- Task details: Output the first line below and each one after it, exactly, up to and including the line holding "and deliberately do". Pictures should not be copied.

- Given entries:
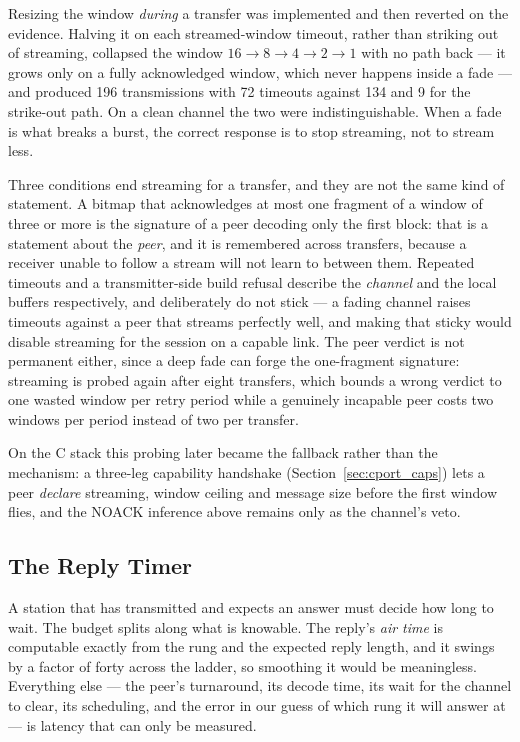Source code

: Resizing the window \emph{during} a transfer was implemented and then
reverted on the evidence.  Halving it on each streamed-window timeout,
rather than striking out of streaming, collapsed the window
$16\to8\to4\to2\to1$ with no path back --- it grows only on a fully
acknowledged window, which never happens inside a fade --- and produced
196 transmissions with 72 timeouts against 134 and 9 for the
strike-out path.  On a clean channel the two were indistinguishable.
When a fade is what breaks a burst, the correct response is to stop
streaming, not to stream less.

Three conditions end streaming for a transfer, and they are not the
same kind of statement.  A bitmap that acknowledges at most one
fragment of a window of three or more is the signature of a peer
decoding only the first block: that is a statement about the
\emph{peer}, and it is remembered across transfers, because a receiver
unable to follow a stream will not learn to between them.  Repeated
timeouts and a transmitter-side build refusal describe the
\emph{channel} and the local buffers respectively, and deliberately do
not stick --- a fading channel raises timeouts against a peer that
streams perfectly well, and making that sticky would disable streaming
for the session on a capable link.  The peer verdict is not permanent
either, since a deep fade can forge the one-fragment signature:
streaming is probed again after eight transfers, which bounds a wrong
verdict to one wasted window per retry period while a genuinely
incapable peer costs two windows per period instead of two per
transfer.

On the C stack this probing later became the fallback rather than the
mechanism: a three-leg capability handshake
(Section~\ref{sec:cport_caps}) lets a peer \emph{declare} streaming,
window ceiling and message size before the first window flies, and the
NOACK inference above remains only as the channel's veto.

\subsection{The Reply Timer}
\label{sec:rto}

A station that has transmitted and expects an answer must decide how
long to wait.  The budget splits along what is knowable.  The reply's
\emph{air time} is computable exactly from the rung and the expected
reply length, and it swings by a factor of forty across the ladder, so
smoothing it would be meaningless.  Everything else --- the peer's
turnaround, its decode time, its wait for the channel to clear, its
scheduling, and the error in our guess of which rung it will answer at
--- is latency that can only be measured.

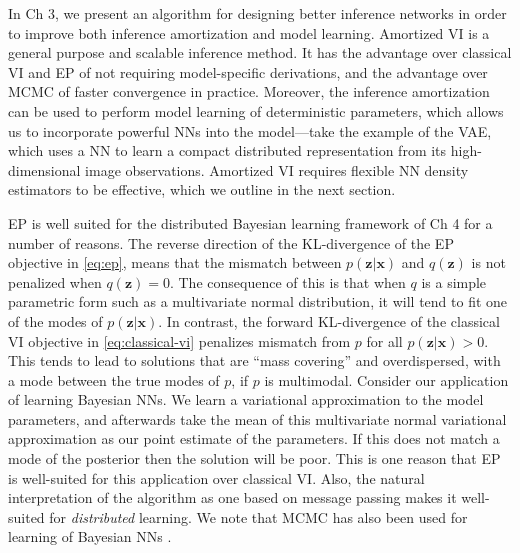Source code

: In Ch 3, we present an algorithm for designing better inference networks in order to improve both inference amortization and model learning. Amortized VI is a general purpose and scalable inference method. It has the advantage over classical VI and EP of not requiring model-specific derivations, and the advantage over MCMC of faster convergence in practice. Moreover, the inference amortization can be used to perform model learning of deterministic parameters, which allows us to incorporate powerful NNs into the model---take the example of the VAE, which uses a NN to learn a compact distributed representation from its high-dimensional image observations. Amortized VI requires flexible NN density estimators to be effective, which we outline in the next section.

EP is well suited for the distributed Bayesian learning framework of Ch 4 for a number of reasons. The reverse direction of the KL-divergence of the EP objective in \eqref{eq:ep}, means that the mismatch between $p(\mathbf{z}|\mathbf{x})$ and $q(\mathbf{z})$ is not penalized when $q(\mathbf{z})=0$. The consequence of this is that when $q$ is a simple parametric form such as a multivariate normal distribution, it will tend to fit one of the modes of $p(\mathbf{z}|\mathbf{x})$. In contrast, the forward KL-divergence of the classical VI objective in \eqref{eq:classical-vi} penalizes mismatch from $p$ for all $p(\mathbf{z}|\mathbf{x})>0$. This tends to lead to solutions that are ``mass covering'' and overdispersed, with a mode between the true modes of $p$, if $p$ is multimodal. Consider our application of learning Bayesian NNs. We learn a variational approximation to the model parameters, and afterwards take the mean of this multivariate normal variational approximation as our point estimate of the parameters. If this does not match a mode of the posterior then the solution will be poor. This is one reason that EP is well-suited for this application over classical VI. Also, the natural interpretation of the algorithm as one based on message passing makes it well-suited for \emph{distributed} learning. We note that MCMC has also been used for learning of Bayesian NNs \citep{Neal2012}.

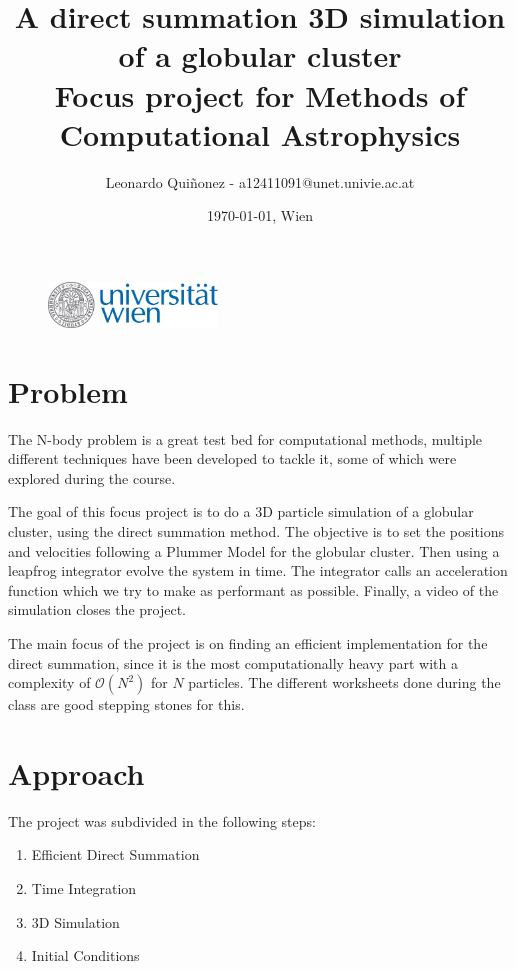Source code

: \documentclass[a4paper, 11pt]{article}         %
\makeatletter
\newcommand{\titlefirstpage}{A direct summation 3D simulation of a globular cluster}
\newcommand{\authorname}{Leonardo Quiñonez}
\newcommand{\authormail}{a12411091@unet.univie.ac.at}
\newcommand{\authordate}{\today{}}
\newcommand{\authorplace}{Wien}
\makeatother
\begin{document}
\begin{figure}                                  %
\flushleft
\includegraphics[width=0.4\textwidth]{univienna-logo.eps}
\end{figure}

\title{\titlefirstpage{} \\ \large Focus project for Methods of Computational Astrophysics}

\author{\authorname{} - \authormail{}}
\date{\authordate, \authorplace}

\maketitle                                      %

\section{Problem}                              %

The N-body problem is a great test bed for computational methods,
multiple different techniques have been developed to tackle it, some of which were explored during the course. \parencite{Hahn2025classnotes}

The goal of this focus project is to do a 3D particle simulation  of a globular cluster, using the direct summation method. 
The objective is to set the positions and velocities following a Plummer Model for the globular cluster. Then using a leapfrog integrator evolve the system in time. The integrator calls an acceleration function which we try to make as performant as possible. Finally, a video of the simulation closes the project.

The main focus of the project is on finding an efficient implementation for the direct summation,
since it is the most computationally heavy part with a complexity of \( \mathcal{O}(N^2) \) for \( N \) particles. The different worksheets done during the class are good stepping stones for this.



\section{Approach}                              %
The project was subdivided in the following steps:
\begin{enumerate}
    \item Efficient Direct Summation
    \item Time Integration
    \item 3D Simulation
    \item Initial Conditions
\end{enumerate}
\end{document}
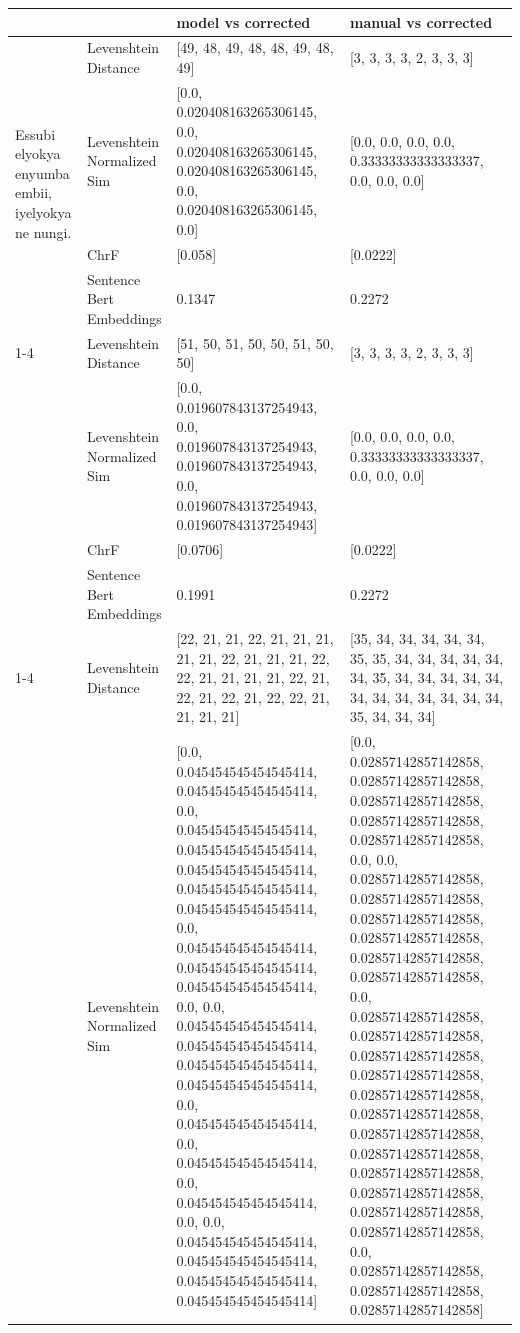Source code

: \begin{tabular}{llll}
\toprule
 &  & model vs corrected & manual vs corrected \\
\midrule
\multirow[t]{4}{*}{Essubi elyokya enyumba embii, iyelyokya ne nungi.} & Levenshtein Distance & [49, 48, 49, 48, 48, 49, 48, 49] & [3, 3, 3, 3, 2, 3, 3, 3] \\
 & Levenshtein Normalized Sim & [0.0, 0.020408163265306145, 0.0, 0.020408163265306145, 0.020408163265306145, 0.0, 0.020408163265306145, 0.0] & [0.0, 0.0, 0.0, 0.0, 0.33333333333333337, 0.0, 0.0, 0.0] \\
 & ChrF & [0.058] & [0.0222] \\
 & Sentence Bert Embeddings & 0.1347 & 0.2272 \\
\cline{1-4}
\multirow[t]{4}{*}{Obulamu bulinga masanda bwoseleera, ogenda mumaaso.} & Levenshtein Distance & [51, 50, 51, 50, 50, 51, 50, 50] & [3, 3, 3, 3, 2, 3, 3, 3] \\
 & Levenshtein Normalized Sim & [0.0, 0.019607843137254943, 0.0, 0.019607843137254943, 0.019607843137254943, 0.0, 0.019607843137254943, 0.019607843137254943] & [0.0, 0.0, 0.0, 0.0, 0.33333333333333337, 0.0, 0.0, 0.0] \\
 & ChrF & [0.0706] & [0.0222] \\
 & Sentence Bert Embeddings & 0.1991 & 0.2272 \\
\cline{1-4}
\multirow[t]{4}{*}{Towakananga na musiru.} & Levenshtein Distance & [22, 21, 21, 22, 21, 21, 21, 21, 21, 22, 21, 21, 21, 22, 22, 21, 21, 21, 21, 22, 21, 22, 21, 22, 21, 22, 22, 21, 21, 21, 21] & [35, 34, 34, 34, 34, 34, 35, 35, 34, 34, 34, 34, 34, 34, 35, 34, 34, 34, 34, 34, 34, 34, 34, 34, 34, 34, 34, 35, 34, 34, 34] \\
 & Levenshtein Normalized Sim & [0.0, 0.045454545454545414, 0.045454545454545414, 0.0, 0.045454545454545414, 0.045454545454545414, 0.045454545454545414, 0.045454545454545414, 0.045454545454545414, 0.0, 0.045454545454545414, 0.045454545454545414, 0.045454545454545414, 0.0, 0.0, 0.045454545454545414, 0.045454545454545414, 0.045454545454545414, 0.045454545454545414, 0.0, 0.045454545454545414, 0.0, 0.045454545454545414, 0.0, 0.045454545454545414, 0.0, 0.0, 0.045454545454545414, 0.045454545454545414, 0.045454545454545414, 0.045454545454545414] & [0.0, 0.02857142857142858, 0.02857142857142858, 0.02857142857142858, 0.02857142857142858, 0.02857142857142858, 0.0, 0.0, 0.02857142857142858, 0.02857142857142858, 0.02857142857142858, 0.02857142857142858, 0.02857142857142858, 0.02857142857142858, 0.0, 0.02857142857142858, 0.02857142857142858, 0.02857142857142858, 0.02857142857142858, 0.02857142857142858, 0.02857142857142858, 0.02857142857142858, 0.02857142857142858, 0.02857142857142858, 0.02857142857142858, 0.02857142857142858, 0.02857142857142858, 0.0, 0.02857142857142858, 0.02857142857142858, 0.02857142857142858] \\

\end{tabular}
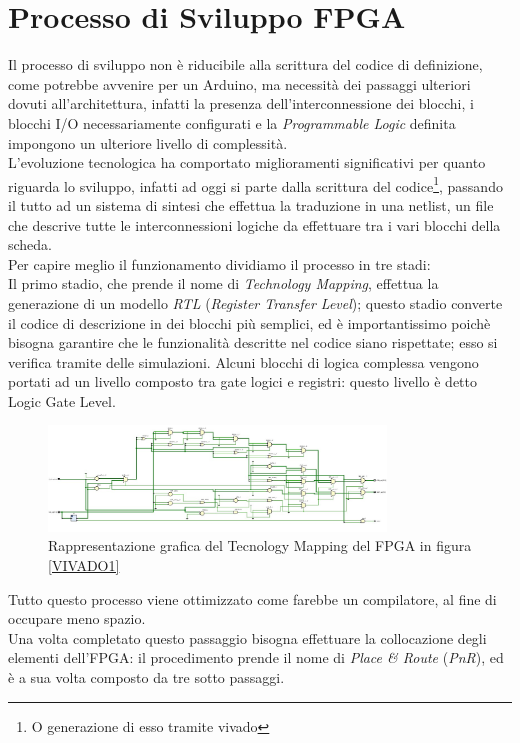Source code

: \section{Processo di Sviluppo FPGA}
Il processo di sviluppo non è riducibile alla scrittura del codice di definizione, come potrebbe avvenire per un Arduino, ma necessità dei passaggi ulteriori dovuti all'architettura, infatti la presenza dell'interconnessione dei blocchi, i blocchi I/O necessariamente configurati e la \textit{Programmable Logic} definita impongono un ulteriore livello di complessità.\\
L'evoluzione tecnologica ha comportato miglioramenti significativi per quanto riguarda lo sviluppo, infatti ad oggi si parte dalla scrittura del codice\footnote{O generazione di esso tramite vivado}, passando il tutto ad un sistema di sintesi che effettua la traduzione in una netlist, un file che descrive tutte le interconnessioni logiche da effettuare tra i vari blocchi della scheda.\\
Per capire meglio il funzionamento dividiamo il processo in tre stadi:\\
Il primo stadio, che prende il nome di \textit{Technology Mapping}, effettua la generazione di un modello \textit{RTL} (\textit{Register Transfer Level}); questo stadio converte il codice di descrizione in dei blocchi più semplici, ed è importantissimo poichè bisogna garantire che le funzionalità descritte nel codice siano rispettate; esso si verifica tramite delle simulazioni. Alcuni blocchi di logica complessa vengono portati ad un livello composto tra gate logici e registri: questo livello è detto Logic Gate Level.
\begin{figure}[h]
\centering
\includegraphics[width=0.8\textwidth]{images/RTL.jpg}
\caption{Rappresentazione grafica del Tecnology Mapping del FPGA in figura \ref{VIVADO1}}
\end{figure}\clearpage
Tutto questo processo viene ottimizzato come farebbe un compilatore, al fine di occupare meno spazio.\\
Una volta completato questo passaggio bisogna effettuare la collocazione degli elementi dell'FPGA: il procedimento prende il nome di \textit{Place \& Route} (\textit{PnR}), ed è a sua volta composto da tre sotto passaggi.\\
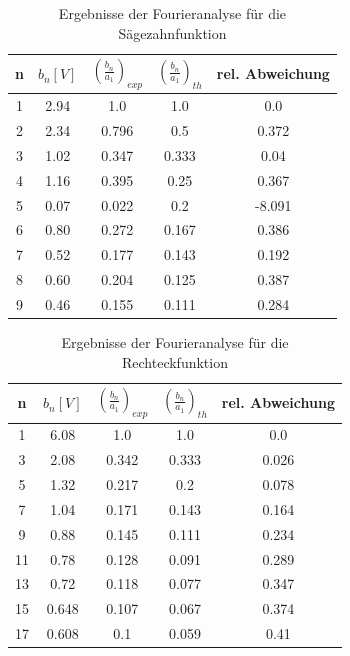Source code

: \documentclass[11pt,ngerman,a4paper]{article}
\begin{document}
\begin{table}
\centering
\begin{tabular}{|c|c|c|c|c|}
\hline
n & $b_n [V]$ & $(\frac{b_n}{a_1})_{exp}$ & $(\frac{b_n}{a_1})_{th}$ & rel. Abweichung\\
\hline
1&2.94 & 1.0 & 1.0 & 0.0\\
2&2.34 & 0.796 & 0.5 & 0.372\\
3&1.02 & 0.347 & 0.333 & 0.04\\
4&1.16 & 0.395 & 0.25 & 0.367\\
5&0.07 & 0.022 & 0.2 & -8.091\\
6&0.80 & 0.272 & 0.167 & 0.386\\
7&0.52 & 0.177 & 0.143 & 0.192\\
8&0.60 & 0.204 & 0.125 & 0.387\\
9&0.46 & 0.155 & 0.111 & 0.284\\
\hline
\end{tabular}

\label{saw}
\caption{Ergebnisse der Fourieranalyse für die Sägezahnfunktion}
\end{table}

\begin{table}
\centering
\begin{tabular}{|c|c|c|c|c|}
\hline

n & $b_n [V]$ & $(\frac{b_n}{a_1})_{exp}$ & $(\frac{b_n}{a_1})_{th}$ & rel. Abweichung\\
\hline
1&6.08 & 1.0 & 1.0 & 0.0\\
3&2.08 & 0.342 & 0.333 & 0.026\\
5&1.32 & 0.217 & 0.2 & 0.078\\
7&1.04 & 0.171 & 0.143 & 0.164\\
9&0.88 & 0.145 & 0.111 & 0.234\\
11&0.78 & 0.128 & 0.091 & 0.289\\
13&0.72 & 0.118 & 0.077 & 0.347\\
15&0.648 & 0.107 & 0.067 & 0.374\\
17&0.608 & 0.1 & 0.059 & 0.41\\
\hline
\end{tabular}
\label{rect}
\caption{Ergebnisse der Fourieranalyse für die Rechteckfunktion}
\end{table}
\end{document}
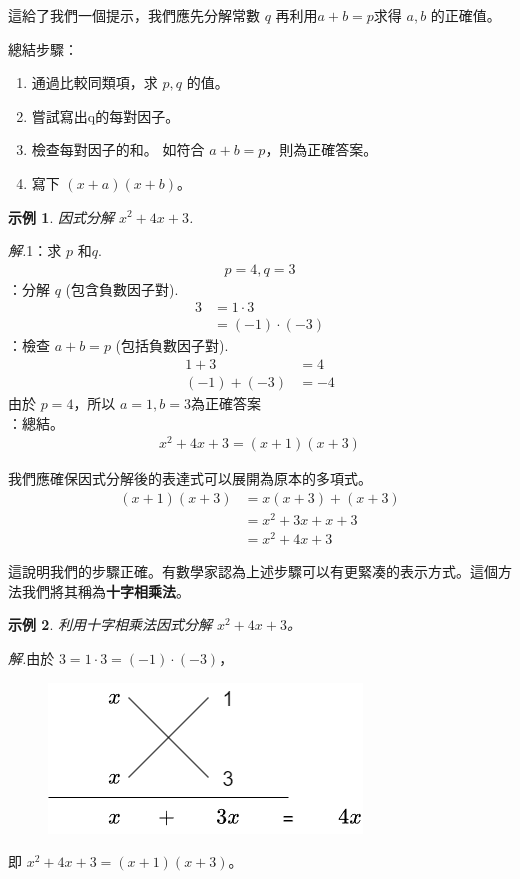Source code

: \documentclass[12pt]{article}
\newtheorem{example}{示例}
\begin{document}
    這給了我們一個提示，我們應先分解常數 $q$ 再利用$a+b=p$求得 $a,b$ 的正確值。

    總結步驟：\begin{enumerate}
        \item 通過比較同類項，求 $p,q$ 的值。
        \item 嘗試寫出q的每對因子。
        \item 檢查每對因子的和。 如符合 $a+b=p$，則為正確答案。
        \item 寫下 $(x+a)(x+b)$。
    \end{enumerate}

    \begin{example}
        因式分解 $x^2+4x+3$.
    \end{example}

    \textit{ 解.}1：求 $p$ 和$q$.
    \begin{align*}
        p=4, q=3
    \end{align*}
    \indent {}：分解 $q$ (包含負數因子對).
    \begin{align*}
        3&=1\cdot 3\\
        &=(-1)\cdot(-3)
    \end{align*}
    \indent {}：檢查 $a+b=p$ (包括負數因子對).
    \begin{align*}
        1+3&=4\\
        (-1)+(-3)&=-4
    \end{align*}
    \indent \indent \indent 由於 $p=4$，所以 $a=1,b=3$為正確答案\\
    \indent {}：總結。
    \begin{align*}
        x^2+4x+3=(x+1)(x+3)
    \end{align*}

    我們應確保因式分解後的表達式可以展開為原本的多項式。\begin{align*}
        (x+1)(x+3)&=x(x+3)+(x+3)\\
        &=x^2+3x+x+3\\
        &=x^2+4x+3
    \end{align*}

    這說明我們的步驟正確。有數學家認為上述步驟可以有更緊凑的表示方式。這個方法我們將其稱為\textbf{十字相乘法}。
    
    \begin{example}
        利用十字相乘法因式分解 $x^2+4x+3$。
    \end{example}

    \textit{ 解.}由於 $3=1\cdot 3=(-1)\cdot(-3)$，
    \begin{figure}[H]
        \centering
        \includegraphics[scale=0.6]{cross-method}
    \end{figure}
    \indent \indent 即 $x^2+4x+3=(x+1)(x+3)$。
\end{document}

- Answer:
Source code

: Resizing the window \emph{during} a transfer was implemented and then
reverted on the evidence.  Halving it on each streamed-window timeout,
rather than striking out of streaming, collapsed the window
$16\to8\to4\to2\to1$ with no path back --- it grows only on a fully
acknowledged window, which never happens inside a fade --- and produced
196 transmissions with 72 timeouts against 134 and 9 for the
strike-out path.  On a clean channel the two were indistinguishable.
When a fade is what breaks a burst, the correct response is to stop
streaming, not to stream less.

Three conditions end streaming for a transfer, and they are not the
same kind of statement.  A bitmap that acknowledges at most one
fragment of a window of three or more is the signature of a peer
decoding only the first block: that is a statement about the
\emph{peer}, and it is remembered across transfers, because a receiver
unable to follow a stream will not learn to between them.  Repeated
timeouts and a transmitter-side build refusal describe the
\emph{channel} and the local buffers respectively, and deliberately do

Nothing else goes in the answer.